Staus auf den Straßen, Gedränge auf den Bahnhöfen, überfüllte öffentliche Verkehrsmittel, Belastung der Atemluft durch Abgase und hoher Energiebedarf sind Erscheinungen, die auf die zunehmende städtische Zentralisierung zurückzuführen sind und Mensch und Umwelt schädigen.
Trotz der einschneidenden, negativen Auswirkungen macht sich weder die Politik, geschweige denn die Wirtschaft Gedanken über die Ursachen und mögliche Abhilfen. Lukrative Bauten mit tausenden von Arbeitsplätzen gehören ins Zentrum von Großstädten. Das scheint unabdingbar für Anerkennung und Bewunderung der Institution, mit der Konsequenz, dass sich tausende von Menschen, mit meist über einer Stunde Arbeitsweg, durch den Verkehrsschlamassel quälen müssen.
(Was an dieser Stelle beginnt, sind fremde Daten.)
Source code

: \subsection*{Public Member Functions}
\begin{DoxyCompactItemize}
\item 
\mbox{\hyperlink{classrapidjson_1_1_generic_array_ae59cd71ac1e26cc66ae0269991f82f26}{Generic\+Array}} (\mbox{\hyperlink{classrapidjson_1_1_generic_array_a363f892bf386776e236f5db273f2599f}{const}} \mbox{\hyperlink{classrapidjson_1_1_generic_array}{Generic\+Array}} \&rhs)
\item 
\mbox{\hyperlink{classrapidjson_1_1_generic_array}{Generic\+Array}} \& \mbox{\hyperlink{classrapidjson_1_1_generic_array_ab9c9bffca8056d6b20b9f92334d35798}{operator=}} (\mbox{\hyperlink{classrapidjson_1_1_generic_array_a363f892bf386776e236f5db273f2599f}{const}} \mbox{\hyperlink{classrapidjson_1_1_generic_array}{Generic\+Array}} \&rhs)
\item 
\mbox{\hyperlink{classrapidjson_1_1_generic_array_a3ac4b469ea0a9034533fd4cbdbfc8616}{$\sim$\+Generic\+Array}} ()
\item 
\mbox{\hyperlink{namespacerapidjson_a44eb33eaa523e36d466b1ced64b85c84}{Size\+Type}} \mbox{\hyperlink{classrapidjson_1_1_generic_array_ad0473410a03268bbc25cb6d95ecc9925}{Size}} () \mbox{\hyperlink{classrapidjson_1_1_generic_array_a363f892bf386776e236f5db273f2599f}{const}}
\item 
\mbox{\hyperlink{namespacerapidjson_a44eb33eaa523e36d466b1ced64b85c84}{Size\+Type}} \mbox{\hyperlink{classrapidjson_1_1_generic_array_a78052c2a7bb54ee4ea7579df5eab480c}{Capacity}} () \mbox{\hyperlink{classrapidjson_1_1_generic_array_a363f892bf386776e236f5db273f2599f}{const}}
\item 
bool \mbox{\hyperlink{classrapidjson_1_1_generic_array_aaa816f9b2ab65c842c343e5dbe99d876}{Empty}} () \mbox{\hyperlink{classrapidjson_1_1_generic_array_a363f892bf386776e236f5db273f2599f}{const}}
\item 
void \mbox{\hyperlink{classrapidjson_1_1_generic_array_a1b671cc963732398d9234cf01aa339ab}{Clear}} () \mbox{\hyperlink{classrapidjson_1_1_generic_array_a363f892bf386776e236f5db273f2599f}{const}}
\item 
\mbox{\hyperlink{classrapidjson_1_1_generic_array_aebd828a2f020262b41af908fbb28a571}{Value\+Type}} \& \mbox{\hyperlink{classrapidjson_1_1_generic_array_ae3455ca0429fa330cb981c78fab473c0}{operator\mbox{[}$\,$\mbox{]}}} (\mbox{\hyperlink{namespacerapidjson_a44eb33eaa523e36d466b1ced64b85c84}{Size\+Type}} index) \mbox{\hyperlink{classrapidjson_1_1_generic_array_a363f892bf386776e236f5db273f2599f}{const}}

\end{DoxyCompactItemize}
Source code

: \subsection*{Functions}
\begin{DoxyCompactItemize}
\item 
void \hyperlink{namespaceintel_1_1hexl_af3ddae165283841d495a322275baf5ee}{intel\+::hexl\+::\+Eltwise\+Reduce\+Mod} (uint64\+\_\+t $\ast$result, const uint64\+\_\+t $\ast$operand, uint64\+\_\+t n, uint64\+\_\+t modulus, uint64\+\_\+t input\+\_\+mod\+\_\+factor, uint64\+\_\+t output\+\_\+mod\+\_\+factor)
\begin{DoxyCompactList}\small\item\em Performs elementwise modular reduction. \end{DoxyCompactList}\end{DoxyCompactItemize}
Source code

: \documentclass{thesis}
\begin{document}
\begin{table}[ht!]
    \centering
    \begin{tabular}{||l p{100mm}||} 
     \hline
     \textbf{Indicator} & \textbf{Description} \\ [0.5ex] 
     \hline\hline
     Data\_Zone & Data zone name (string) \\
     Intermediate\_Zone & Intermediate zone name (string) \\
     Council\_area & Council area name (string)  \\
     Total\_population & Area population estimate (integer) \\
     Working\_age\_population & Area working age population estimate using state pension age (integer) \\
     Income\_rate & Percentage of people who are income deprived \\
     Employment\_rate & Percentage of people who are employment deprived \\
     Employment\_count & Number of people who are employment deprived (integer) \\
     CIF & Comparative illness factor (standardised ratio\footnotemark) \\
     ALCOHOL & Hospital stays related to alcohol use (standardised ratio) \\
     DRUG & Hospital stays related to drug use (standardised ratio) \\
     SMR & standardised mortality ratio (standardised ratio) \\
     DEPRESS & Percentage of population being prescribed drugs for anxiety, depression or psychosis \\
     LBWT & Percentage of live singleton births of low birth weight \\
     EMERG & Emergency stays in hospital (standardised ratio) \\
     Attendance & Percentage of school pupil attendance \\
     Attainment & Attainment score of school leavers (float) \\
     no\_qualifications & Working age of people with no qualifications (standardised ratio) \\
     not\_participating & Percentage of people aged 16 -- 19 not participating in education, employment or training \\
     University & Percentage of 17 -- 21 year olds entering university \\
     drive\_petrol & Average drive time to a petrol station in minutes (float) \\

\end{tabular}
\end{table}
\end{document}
Die Stadt Zürich verzeichnet 407'000 Einwohner. Hiervon gehen 273'000 einer Beschäftigung nach. Laut Statistik arbeiten in Zürich 468'000 Menschen. 195'000 reisen demnach morgens zur Arbeit an und verlassen abends die Stadt wiederum, um in die Regionen hinaus, nach Hause zu fahren. Zu diesem Pendlerstrom müssen 26'000 Studierende und schätzungsweise 28'000 Personen hinzugezählt werden, die die Stadt besuchen oder durchreisen. Insgesamt bewegt sich ein Menschenstrom von 249'000 Personen entsprechend 475 S-Bahneinheiten (Sitzplatzangebot) in die Stadt, wobei die grössere Anzahl einen PW benutzt.
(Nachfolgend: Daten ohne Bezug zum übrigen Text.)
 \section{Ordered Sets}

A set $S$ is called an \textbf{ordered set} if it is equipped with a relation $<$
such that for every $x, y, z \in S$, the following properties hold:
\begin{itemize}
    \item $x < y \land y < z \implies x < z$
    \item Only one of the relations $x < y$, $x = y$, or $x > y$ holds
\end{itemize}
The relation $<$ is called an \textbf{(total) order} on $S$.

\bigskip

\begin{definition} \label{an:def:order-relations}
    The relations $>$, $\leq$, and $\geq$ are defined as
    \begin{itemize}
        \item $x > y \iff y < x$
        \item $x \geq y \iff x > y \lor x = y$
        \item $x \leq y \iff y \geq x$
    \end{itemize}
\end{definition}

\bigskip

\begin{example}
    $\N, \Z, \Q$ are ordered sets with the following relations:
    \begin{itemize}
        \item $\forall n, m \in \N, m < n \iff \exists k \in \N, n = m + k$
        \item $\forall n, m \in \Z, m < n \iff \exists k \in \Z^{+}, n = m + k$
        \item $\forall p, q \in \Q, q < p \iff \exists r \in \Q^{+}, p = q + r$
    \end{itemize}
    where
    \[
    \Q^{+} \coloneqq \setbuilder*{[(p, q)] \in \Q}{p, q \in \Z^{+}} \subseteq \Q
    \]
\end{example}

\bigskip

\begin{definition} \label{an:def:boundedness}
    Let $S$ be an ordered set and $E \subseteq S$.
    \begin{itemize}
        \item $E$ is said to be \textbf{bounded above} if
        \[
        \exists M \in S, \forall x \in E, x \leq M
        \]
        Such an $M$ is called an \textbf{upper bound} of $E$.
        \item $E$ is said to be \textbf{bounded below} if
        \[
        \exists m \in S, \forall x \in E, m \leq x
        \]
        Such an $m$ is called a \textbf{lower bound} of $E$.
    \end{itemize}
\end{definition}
Zur Lösung dieses Missstandes sehen die Autofahrer den Ausbau des Straßen- und Parkplatzangebotes, während die Politik den öffentlichen Verkehr weiter Ausbauen will. Von einer Auslagerung von Teilen der 35'000 Beschäftigten der kantonalen Verwaltung aus dem Stadtgebiet hinaus, will die Regierung, mit wenig glaubwürdigen Argumenten, nichts wissen. Mehr noch – es ist die Politik, die praktisch mitten in der Stadt den Ausbau der Hochschulen und der Universitätsklinik vorantreibt. Allein in diesen Stadtbezirk strömen täglich 26'000 Studierende und 15'000 Beschäftigte. Obwohl sowohl die Schulen als auch das Spital durchaus Institute und Fakultäten führen, die mit anderen keine Berührungspunkte haben und ohne Nachteile in der Agglomeration angesiedelt werden könnten.
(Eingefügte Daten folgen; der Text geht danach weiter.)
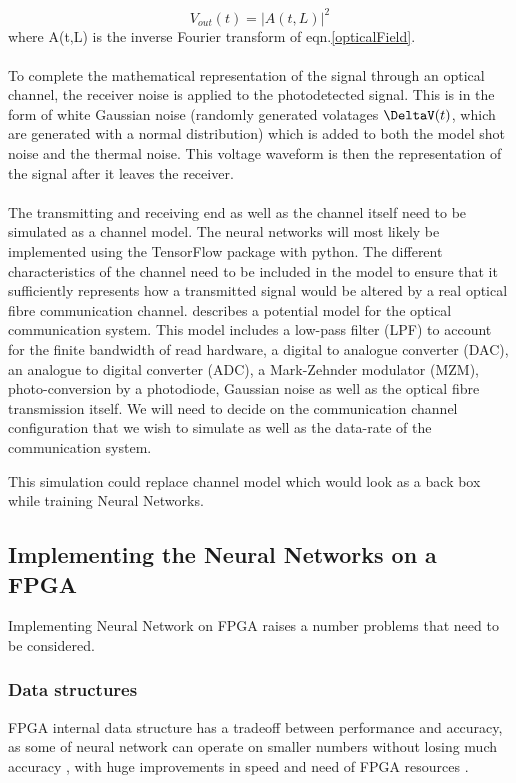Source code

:\begin{equation}
    V_{out}(t) = |A(t,L)|^2
\end{equation}
    where A(t,L) is the inverse Fourier transform of eqn.\ref{opticalField}.
\\
\\
To complete the mathematical representation of the signal through an optical channel, the receiver noise is applied to the photodetected signal. This is in the form of white Gaussian noise (randomly generated volatages $\DeltaV(t)$, which are generated with a normal distribution) which is added to both the model shot noise and the thermal noise. This voltage waveform is then the representation of the signal after it leaves the receiver.
\\
\\
The transmitting and receiving end as well as the channel itself need to be simulated as a channel model. The neural networks will most likely be implemented using the TensorFlow package with python. The different characteristics of the channel need to be included in the model to ensure that it sufficiently represents how a transmitted signal would be altered by a real optical fibre communication channel. \autocite{8433895} describes a potential model for the optical communication system. This model includes a low-pass filter (LPF) to account for the finite bandwidth of read hardware, a digital to analogue converter (DAC), an analogue to digital converter (ADC), a Mark-Zehnder modulator (MZM), photo-conversion by a photodiode, Gaussian noise as well as the optical fibre transmission itself. We will need to decide on the communication channel configuration that we wish to simulate as well as the data-rate of the communication system. 

This simulation could replace channel model which would look as a back box while training Neural Networks.

\subsection{Implementing the Neural Networks on a FPGA}

Implementing Neural Network on FPGA raises a number problems that need to be considered.
 
\subsubsection{Data structures}
FPGA internal data structure has a tradeoff between performance and accuracy, as some of neural network can operate on smaller numbers without losing much accuracy \autocite{8330546}, with huge improvements in speed and need of FPGA resources \autocite{omondi_rajapakse_2006}.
Zu bedenken ist auch, dass die erwähnten, durch Steuergelder finanzierten Einrichtungen auf Stadtgebiet residieren, auf dem bekanntermaßen nur Banken, Versicherungen, Ärzte und Juristen sich eine Immobilie leisten können. Öffentliche Einrichtungen wollen da nicht Abseits stehen. Auch die Regierungen möchten im Konzert der Mächtigen mitspielen, obwohl sie, im Gegensatz zu den internationalen Großunternehmen, eine bescheidene lokale Bedeutung haben. Anstelle die Steuergelder mit maßlosen Mietzinsen der Finanzwirtschaft zufließen zu lassen, wäre der Bevölkerung mit kreativen, der Gemeinschaft dienenden Bauten an optimaler Verkehrslage für den Bereich Kultur, Sport und/oder Innovationspark besser und zukunftsweisender gedient. Gleichzeitig würde es dem ganzen Staat und nicht nur der Regierung Anerkennung und Ansehen verleihen.
Vernunft muss bei politischen Entscheidungen gegenüber Bedürfnissen von Interessengruppen oft hinten anstehen. Das kommt insbesondere bei der Zentralisierung und Ansiedlung staatlicher Einrichtungen und großer privatwirtschaftlicher Arbeitgeber mitten im Zentrum von Großstädten zum Ausdruck. Die negativen Auswirkungen sind vielfältig und einschneidend. Ein Gesetz, das in einem Stadtbezirk höchstens soviel Arbeitsplätze wie Bewohner zulässt, würde sehr schnell den Mobilitätsstress verringern, der Umwelt weniger Schadstoffe und dem Staat weniger Kosten für den Ausbau der Verkehrsinfrastruktur bewirken – ein echter Fortschritt im gemeinschaftlichen Zusammenleben.